» Assignment
Scan the listing for the word "observation", and copy out each line where it is found.

» Record excerpts
..........

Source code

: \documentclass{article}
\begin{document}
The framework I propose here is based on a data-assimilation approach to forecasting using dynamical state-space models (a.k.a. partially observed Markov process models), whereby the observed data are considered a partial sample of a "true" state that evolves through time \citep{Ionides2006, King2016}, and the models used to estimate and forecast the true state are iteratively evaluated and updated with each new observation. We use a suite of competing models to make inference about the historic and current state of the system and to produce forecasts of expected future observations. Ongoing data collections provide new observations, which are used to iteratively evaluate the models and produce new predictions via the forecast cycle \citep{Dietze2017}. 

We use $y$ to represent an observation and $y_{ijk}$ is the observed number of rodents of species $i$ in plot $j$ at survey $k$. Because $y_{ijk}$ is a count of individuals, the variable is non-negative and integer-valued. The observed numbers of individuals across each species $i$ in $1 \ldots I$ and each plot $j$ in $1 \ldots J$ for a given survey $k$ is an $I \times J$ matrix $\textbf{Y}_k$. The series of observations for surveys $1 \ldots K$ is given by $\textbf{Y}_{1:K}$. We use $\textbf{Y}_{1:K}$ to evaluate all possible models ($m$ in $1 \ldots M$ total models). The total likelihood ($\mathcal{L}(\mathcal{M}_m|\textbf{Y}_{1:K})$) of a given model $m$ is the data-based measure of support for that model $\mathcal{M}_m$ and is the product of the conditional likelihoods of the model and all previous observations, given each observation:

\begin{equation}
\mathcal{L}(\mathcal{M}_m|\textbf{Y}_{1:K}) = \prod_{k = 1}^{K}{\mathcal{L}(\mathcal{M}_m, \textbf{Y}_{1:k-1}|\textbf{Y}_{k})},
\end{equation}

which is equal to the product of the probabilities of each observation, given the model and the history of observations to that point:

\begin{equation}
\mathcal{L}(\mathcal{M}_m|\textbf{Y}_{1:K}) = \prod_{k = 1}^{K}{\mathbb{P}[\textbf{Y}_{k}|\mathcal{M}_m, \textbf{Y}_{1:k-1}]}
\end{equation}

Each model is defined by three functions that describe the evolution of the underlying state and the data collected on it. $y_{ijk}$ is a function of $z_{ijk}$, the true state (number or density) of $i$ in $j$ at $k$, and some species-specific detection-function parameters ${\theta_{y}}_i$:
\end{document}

..........

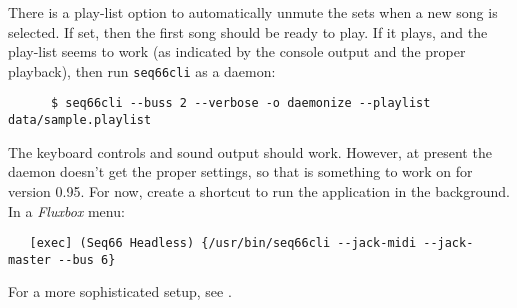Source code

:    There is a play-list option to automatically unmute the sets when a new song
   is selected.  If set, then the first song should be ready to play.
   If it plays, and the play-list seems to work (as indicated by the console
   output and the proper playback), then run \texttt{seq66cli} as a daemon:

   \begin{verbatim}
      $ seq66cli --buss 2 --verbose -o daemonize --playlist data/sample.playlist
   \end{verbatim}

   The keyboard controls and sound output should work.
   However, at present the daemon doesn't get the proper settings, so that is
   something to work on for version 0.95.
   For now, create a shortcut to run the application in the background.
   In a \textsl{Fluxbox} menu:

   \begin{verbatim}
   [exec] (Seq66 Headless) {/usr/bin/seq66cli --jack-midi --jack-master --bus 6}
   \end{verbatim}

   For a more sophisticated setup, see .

..........

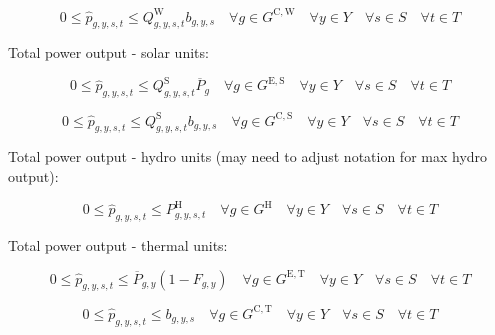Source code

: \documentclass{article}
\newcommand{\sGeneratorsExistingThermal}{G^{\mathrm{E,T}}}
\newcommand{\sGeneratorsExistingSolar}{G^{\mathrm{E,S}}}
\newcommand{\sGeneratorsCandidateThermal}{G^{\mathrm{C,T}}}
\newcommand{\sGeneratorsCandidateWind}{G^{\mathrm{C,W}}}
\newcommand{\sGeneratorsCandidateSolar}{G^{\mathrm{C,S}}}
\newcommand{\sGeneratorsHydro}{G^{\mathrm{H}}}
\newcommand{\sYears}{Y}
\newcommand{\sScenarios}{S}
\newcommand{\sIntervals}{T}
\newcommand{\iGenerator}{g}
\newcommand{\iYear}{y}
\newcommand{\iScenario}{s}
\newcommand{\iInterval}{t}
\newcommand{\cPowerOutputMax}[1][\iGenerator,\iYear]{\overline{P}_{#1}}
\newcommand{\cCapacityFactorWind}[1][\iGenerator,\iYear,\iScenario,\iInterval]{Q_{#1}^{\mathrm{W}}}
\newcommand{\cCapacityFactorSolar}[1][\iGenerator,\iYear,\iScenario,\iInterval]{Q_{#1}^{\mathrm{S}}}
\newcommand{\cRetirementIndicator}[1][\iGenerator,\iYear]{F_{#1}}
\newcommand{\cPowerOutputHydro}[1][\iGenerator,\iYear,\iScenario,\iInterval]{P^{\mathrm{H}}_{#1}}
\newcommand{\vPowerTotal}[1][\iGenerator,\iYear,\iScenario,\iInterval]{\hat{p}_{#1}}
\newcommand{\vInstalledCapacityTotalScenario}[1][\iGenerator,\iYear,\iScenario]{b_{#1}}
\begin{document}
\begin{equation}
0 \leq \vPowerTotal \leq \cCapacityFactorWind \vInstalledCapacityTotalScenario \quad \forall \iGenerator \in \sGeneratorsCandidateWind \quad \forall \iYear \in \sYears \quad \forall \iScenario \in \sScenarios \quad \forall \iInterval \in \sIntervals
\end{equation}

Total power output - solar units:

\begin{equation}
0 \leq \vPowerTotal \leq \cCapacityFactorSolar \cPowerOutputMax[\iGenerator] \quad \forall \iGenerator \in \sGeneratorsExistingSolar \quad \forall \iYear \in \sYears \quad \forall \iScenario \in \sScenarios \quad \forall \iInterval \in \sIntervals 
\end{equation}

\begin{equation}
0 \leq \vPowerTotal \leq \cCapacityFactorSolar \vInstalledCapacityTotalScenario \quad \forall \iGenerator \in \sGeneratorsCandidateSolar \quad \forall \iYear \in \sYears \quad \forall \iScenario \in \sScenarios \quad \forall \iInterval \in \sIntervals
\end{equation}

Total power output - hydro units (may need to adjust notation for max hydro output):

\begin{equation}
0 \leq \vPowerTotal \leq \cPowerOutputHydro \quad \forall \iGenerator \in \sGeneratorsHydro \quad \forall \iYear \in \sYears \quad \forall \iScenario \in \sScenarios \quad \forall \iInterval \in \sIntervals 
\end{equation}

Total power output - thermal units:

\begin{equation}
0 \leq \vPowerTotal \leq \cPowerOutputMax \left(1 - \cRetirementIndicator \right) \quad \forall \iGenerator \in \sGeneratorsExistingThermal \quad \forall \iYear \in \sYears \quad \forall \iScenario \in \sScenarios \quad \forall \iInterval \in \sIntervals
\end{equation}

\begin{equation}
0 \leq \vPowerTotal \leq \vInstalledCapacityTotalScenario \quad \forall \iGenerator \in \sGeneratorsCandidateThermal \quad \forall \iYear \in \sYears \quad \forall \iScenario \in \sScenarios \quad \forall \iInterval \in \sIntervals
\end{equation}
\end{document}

..........

» Task response
The framework I propose here is based on a data-assimilation approach to forecasting using dynamical state-space models (a.k.a. partially observed Markov process models), whereby the observed data are considered a partial sample of a "true" state that evolves through time \citep{Ionides2006, King2016}, and the models used to estimate and forecast the true state are iteratively evaluated and updated with each new observation. We use a suite of competing models to make inference about the historic and current state of the system and to produce forecasts of expected future observations. Ongoing data collections provide new observations, which are used to iteratively evaluate the models and produce new predictions via the forecast cycle \citep{Dietze2017}. 
We use $y$ to represent an observation and $y_{ijk}$ is the observed number of rodents of species $i$ in plot $j$ at survey $k$. Because $y_{ijk}$ is a count of individuals, the variable is non-negative and integer-valued. The observed numbers of individuals across each species $i$ in $1 \ldots I$ and each plot $j$ in $1 \ldots J$ for a given survey $k$ is an $I \times J$ matrix $\textbf{Y}_k$. The series of observations for surveys $1 \ldots K$ is given by $\textbf{Y}_{1:K}$. We use $\textbf{Y}_{1:K}$ to evaluate all possible models ($m$ in $1 \ldots M$ total models). The total likelihood ($\mathcal{L}(\mathcal{M}_m|\textbf{Y}_{1:K})$) of a given model $m$ is the data-based measure of support for that model $\mathcal{M}_m$ and is the product of the conditional likelihoods of the model and all previous observations, given each observation:
which is equal to the product of the probabilities of each observation, given the model and the history of observations to that point:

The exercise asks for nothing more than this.